# Road Gap



## TCB (Feb 25, 2013)

Me and my buddy made a road gap in Zermatt
First one we've made
Would really appreciate if you could check it out
Zermatt Road Gap - YouTube
Thanks


----------



## poutanen (Dec 22, 2011)

Christ are you guys fuckin nuts!?!  Make that kicker WIDER!!!! Otherwise looks like fun. You did let the jump freeze up over night before trying it, RIGHT?!? :laugh:


----------



## TCB (Feb 25, 2013)

Yeah haha it was sick. The snow wasn't sticky and there really weren't that many blocks so we couldn't make it as wide as we wanted to. We did like two hits the night we built it but then everything else was the next day


----------



## Casual (Feb 9, 2011)

Thats quite a kicker... lol.

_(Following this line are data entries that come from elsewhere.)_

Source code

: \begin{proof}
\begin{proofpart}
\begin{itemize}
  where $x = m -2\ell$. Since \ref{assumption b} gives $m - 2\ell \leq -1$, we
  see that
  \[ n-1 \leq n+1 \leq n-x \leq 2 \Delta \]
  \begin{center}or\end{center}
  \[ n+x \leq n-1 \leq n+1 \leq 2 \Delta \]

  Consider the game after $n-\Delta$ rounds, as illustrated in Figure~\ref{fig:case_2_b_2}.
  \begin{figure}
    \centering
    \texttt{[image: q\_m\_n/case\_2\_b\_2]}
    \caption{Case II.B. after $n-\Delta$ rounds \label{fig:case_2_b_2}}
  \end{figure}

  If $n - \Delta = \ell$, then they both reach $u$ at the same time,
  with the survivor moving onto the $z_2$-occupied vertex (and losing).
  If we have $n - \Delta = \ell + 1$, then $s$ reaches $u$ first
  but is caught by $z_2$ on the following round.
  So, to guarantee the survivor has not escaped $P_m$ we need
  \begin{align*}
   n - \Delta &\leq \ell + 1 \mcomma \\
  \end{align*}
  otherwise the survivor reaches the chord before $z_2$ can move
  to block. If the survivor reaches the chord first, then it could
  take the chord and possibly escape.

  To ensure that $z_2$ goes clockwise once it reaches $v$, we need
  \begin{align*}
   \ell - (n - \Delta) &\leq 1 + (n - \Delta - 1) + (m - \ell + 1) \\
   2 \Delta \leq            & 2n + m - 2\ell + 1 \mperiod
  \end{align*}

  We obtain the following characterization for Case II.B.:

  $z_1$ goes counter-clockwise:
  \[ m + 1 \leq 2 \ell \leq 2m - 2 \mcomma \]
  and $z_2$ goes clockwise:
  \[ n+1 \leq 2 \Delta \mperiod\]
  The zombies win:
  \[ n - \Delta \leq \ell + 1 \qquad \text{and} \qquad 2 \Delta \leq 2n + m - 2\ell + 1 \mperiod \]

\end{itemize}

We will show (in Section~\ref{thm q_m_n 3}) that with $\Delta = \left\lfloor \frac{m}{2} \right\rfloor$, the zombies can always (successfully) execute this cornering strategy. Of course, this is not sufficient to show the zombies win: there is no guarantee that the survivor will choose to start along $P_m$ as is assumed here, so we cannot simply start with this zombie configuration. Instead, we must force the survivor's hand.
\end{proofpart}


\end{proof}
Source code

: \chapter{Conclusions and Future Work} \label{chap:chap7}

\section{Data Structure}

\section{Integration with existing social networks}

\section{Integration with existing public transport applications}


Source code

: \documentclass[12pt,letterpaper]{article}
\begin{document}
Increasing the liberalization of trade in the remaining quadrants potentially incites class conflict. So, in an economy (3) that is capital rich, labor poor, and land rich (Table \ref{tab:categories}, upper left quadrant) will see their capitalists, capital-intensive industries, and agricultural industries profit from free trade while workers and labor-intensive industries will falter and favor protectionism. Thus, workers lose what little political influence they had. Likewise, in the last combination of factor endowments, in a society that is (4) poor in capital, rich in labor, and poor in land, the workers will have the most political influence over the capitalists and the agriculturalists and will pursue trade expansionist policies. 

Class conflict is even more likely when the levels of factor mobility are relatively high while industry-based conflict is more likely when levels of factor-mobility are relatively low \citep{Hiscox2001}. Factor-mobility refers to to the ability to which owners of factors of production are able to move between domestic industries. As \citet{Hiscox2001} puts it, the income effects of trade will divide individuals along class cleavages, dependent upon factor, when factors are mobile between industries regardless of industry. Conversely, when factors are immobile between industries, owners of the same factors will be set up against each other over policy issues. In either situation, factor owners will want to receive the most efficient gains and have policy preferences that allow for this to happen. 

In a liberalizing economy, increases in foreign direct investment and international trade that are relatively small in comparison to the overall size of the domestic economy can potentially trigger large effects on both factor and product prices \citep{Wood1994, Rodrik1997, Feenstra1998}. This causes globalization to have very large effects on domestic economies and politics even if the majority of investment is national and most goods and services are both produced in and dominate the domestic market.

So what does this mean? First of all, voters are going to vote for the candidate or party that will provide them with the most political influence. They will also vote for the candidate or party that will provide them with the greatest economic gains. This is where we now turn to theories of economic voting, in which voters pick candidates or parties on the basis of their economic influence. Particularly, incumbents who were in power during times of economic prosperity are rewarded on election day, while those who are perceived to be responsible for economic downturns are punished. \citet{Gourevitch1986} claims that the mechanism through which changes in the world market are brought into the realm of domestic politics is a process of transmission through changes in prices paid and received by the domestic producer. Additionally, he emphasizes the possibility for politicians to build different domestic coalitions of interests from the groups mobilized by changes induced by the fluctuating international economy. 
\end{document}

Looks like it bucks you like a horse.


----------



## TCB (Feb 25, 2013)

Yeah it was kind of sketchy


----------



## CassMT (Mar 14, 2013)

bravo! reminds me so much of the dumb shit we used to build back in the day, this is snowboarding!


----------



## TCB (Feb 25, 2013)

Hahaha thanks a lot CassMT


----------



## SnowDogWax (Nov 8, 2013)

Thanks for taking the time with the video, motivates me for my little jumps. Sick!


----------



## wrathfuldeity (Oct 5, 2007)

looks like you guys could build a little kicker to roof/pillow line with those condos


----------



## TCB (Feb 25, 2013)

Haha thanks everyone for all the great comments!


----------



## Rob23 (Dec 4, 2013)

Looks fun. I doubt I would try that at my skill level.


----------